Franz  O. (73) beim Geschichten ausdenken, bzw. “Recherche”, wie er es nennt. Foto: Pixabay

Mönchengladbach – Es ist eine unglaubliche Geschichte, die so brisant ist, dass wir uns kaum trauen, darüber zu berichten. Laut Hänselblatt-Recherchen steckt hinter der dubiosen Verschwörungs-Website „Netzfrauen“ keine Ansammlung von Hausfrauen, denen die AA-Batterien ausgegangen sind, sondern ein 73-jähriger Rentner aus Mönchengladbach.

Ein echter Internet-Hit

Schlechte Recherche, windige Storys, billige Clickbait-Fallen – Arbeitsmethoden, die lange Zeit einzig und allein mit dem Hänselblatt in Verbindung gebracht wurden, machten sich in einer Nacht-und-Nebel-Aktion auch die Netzfrauen zu eigen. Quasi aus dem Nichts stiegen die Netzfrauen wie ein Phoenix aus der Asche, um dem Internet das Fürchten zu lehren – und wie! Missstände aufdecken, die Welt ein wenig besser machen: diese Ziele hatte man sich hier auf die Fahne geschrieben: Völlig selbstlos, frei von Vorurteilen, irgendwelchen Eitelkeiten oder privaten Fehden. War man beim Hänselblatt ob des neuen Konkurrenten erst skeptisch und fürchtete die Netzfrauen sogar ein wenig, entstand im Laufe der Zeit eine richtige Partnerschaft zwischen den Redaktionen und man half sich ab und an sogar bei der Recherche. Umso schlimmer, als der plötzliche Vertrauensbruch aufgedeckt wurde.
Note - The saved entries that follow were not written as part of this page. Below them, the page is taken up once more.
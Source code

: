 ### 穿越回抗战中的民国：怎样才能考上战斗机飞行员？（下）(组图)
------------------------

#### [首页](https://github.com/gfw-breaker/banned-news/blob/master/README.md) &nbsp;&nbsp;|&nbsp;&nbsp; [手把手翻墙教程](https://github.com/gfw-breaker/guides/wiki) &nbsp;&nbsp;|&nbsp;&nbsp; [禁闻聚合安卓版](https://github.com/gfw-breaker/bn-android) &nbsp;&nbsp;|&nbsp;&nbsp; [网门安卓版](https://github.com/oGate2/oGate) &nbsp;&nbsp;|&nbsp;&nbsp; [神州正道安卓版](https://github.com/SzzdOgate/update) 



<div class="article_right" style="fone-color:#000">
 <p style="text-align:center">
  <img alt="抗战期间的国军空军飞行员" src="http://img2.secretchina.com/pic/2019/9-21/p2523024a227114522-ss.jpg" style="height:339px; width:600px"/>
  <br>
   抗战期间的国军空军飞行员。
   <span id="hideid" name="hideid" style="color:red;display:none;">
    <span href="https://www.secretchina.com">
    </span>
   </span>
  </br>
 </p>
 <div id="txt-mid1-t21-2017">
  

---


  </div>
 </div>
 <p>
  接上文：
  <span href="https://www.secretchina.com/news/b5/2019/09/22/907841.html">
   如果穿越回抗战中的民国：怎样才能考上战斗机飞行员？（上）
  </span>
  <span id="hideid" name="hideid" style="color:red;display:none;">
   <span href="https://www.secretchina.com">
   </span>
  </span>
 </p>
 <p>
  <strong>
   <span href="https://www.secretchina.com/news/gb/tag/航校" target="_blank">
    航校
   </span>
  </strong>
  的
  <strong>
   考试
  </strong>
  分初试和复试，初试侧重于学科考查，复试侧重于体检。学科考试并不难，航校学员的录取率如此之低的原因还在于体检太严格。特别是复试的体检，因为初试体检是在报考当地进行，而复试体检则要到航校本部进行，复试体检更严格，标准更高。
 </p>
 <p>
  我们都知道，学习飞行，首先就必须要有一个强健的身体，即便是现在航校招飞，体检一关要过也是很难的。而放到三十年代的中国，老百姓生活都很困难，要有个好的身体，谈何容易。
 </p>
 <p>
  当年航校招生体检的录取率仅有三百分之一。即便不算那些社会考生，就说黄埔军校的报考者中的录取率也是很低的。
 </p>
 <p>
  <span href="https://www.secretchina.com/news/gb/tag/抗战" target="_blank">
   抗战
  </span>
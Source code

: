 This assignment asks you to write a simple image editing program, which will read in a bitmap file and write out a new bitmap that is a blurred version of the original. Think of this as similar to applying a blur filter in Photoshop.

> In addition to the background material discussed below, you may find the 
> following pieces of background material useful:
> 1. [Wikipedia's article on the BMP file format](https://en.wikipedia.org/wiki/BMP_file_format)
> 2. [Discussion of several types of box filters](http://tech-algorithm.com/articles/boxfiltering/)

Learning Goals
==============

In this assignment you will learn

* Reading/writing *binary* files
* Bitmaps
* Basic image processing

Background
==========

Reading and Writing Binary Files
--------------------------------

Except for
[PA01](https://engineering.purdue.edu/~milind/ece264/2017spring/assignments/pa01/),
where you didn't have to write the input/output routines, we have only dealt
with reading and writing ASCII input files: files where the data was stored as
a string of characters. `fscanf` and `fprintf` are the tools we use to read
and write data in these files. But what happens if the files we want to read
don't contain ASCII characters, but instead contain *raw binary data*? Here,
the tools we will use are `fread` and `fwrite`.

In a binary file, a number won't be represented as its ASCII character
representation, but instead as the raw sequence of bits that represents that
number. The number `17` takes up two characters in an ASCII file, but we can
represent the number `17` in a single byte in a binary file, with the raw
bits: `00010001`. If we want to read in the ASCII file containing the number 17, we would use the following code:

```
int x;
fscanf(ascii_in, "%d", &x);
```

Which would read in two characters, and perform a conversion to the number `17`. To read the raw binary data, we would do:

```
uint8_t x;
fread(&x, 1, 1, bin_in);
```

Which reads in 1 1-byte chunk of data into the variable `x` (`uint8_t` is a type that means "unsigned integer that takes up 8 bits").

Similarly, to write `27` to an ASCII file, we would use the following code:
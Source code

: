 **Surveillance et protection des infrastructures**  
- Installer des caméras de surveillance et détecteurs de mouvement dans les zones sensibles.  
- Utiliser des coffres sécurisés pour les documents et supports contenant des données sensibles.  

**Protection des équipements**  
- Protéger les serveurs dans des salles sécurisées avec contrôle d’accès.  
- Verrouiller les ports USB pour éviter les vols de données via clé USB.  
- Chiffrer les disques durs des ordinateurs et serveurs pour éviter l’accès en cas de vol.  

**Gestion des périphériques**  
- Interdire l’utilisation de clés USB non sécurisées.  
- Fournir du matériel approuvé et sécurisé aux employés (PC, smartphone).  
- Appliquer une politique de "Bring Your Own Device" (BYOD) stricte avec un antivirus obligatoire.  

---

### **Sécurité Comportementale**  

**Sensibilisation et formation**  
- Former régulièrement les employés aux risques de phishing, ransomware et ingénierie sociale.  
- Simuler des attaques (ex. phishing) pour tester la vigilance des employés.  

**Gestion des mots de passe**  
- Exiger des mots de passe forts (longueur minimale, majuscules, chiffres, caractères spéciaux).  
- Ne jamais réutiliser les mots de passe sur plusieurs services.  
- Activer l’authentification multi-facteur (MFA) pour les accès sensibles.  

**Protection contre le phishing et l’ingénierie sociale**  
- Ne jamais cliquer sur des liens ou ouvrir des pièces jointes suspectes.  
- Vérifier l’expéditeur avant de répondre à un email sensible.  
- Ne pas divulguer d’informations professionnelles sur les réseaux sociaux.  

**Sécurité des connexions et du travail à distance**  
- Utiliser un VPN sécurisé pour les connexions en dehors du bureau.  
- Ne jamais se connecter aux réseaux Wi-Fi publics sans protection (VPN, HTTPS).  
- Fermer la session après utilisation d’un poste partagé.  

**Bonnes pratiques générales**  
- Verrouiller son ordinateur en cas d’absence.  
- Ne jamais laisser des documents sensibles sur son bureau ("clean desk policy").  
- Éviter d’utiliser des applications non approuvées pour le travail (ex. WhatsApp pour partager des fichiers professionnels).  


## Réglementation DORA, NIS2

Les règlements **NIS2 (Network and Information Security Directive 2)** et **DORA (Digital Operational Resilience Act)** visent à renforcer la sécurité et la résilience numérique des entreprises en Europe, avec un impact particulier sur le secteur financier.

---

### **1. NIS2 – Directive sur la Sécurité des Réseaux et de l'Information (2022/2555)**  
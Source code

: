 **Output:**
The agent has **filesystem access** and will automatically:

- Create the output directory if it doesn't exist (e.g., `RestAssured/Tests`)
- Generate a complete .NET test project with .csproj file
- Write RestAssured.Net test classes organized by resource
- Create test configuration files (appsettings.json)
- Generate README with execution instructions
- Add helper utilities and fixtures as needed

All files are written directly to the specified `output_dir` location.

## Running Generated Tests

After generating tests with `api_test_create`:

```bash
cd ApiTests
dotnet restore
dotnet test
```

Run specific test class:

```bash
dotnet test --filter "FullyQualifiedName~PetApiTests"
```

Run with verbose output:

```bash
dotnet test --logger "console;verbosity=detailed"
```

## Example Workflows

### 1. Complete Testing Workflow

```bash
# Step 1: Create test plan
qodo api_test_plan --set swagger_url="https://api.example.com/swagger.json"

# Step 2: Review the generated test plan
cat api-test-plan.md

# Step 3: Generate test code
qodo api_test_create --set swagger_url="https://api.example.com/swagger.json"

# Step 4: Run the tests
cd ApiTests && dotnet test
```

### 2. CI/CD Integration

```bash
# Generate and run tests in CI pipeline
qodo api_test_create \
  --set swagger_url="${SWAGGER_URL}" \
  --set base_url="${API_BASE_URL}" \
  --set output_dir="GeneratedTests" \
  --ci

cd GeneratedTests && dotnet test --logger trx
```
Wenn aus Langeweile Frust wird

Denn beim diesjährigen Sommerfest des Hänselblatts, das man zusammen mit der Redaktion der Netzfrauen begießen wollte, folgte der Schock: Die Netzfrauen sind in Wahrheit ein einzelner Mann! Ein 73-jähriger Rentner aus Mönchengladbach hatte im Alleingang eine der erfolgreichsten Webseiten des Internets gegründet. Aber wie war das möglich? Und warum hatte er die ganze Welt belogen? Die Wahrheit ist so genial wie einfach: Der Rentner Olaf O. (73) deckt tagtäglich so brisante Fälle auf und zaubert Nachrichten wie von Zauberhand abgeschrieben aus dem Hut, dass die Liste seiner Feinde nicht gerade kurz ist. „Die ganzen unaufgeklärten Menschen da draußen hassen mich doch“, so Olaf O. zum Hänselblatt. „Da entschied ich von Anfang an, anonym zu bleiben.“ Und warum hat er die Netzfrauen überhaupt gegründet? „Aus Langeweile. Ich habe einfach nichts mehr zu tun. Also warum nicht das Internet zumüllen mit wirklich echten Informationen versorgen?“

Olaf O. will weitermachen

„Natürlich mache ich jetzt weiter“, sagt Olaf O. überrascht. „Jetzt erst recht! Es ist die Pflicht von uns Netzfrauen – also von mir alleine –  die Wahrheit ans Licht zu bringen! Und wenn man sich die Wahrheit erst ausdenken muss, dann ist das halt so!“ Ja, dann ist das halt so, das kennen wir vom Hänselblatt nur zu gut. Olaf O. ist dann auch nicht mehr zu bremsen, erzählt uns von den „Projekten“ an denen er gerade arbeitet. Laut ihm werden die Netzfrauen – also der 73-jährige Rentner (!) Olaf O. alleine – bald aufdecken, dass der HIV-Virus eine Misslungene Werbekampagne der Coca Cola Company ist und dass acht von zehn Weintrauben einen gewissen Prozentsatz Ecstasy enthalten. Wir sind ernsthaft schockiert und empört über Olafs Enthüllungen – auf diese Artikel-Ideen hätten wir auch kommen können!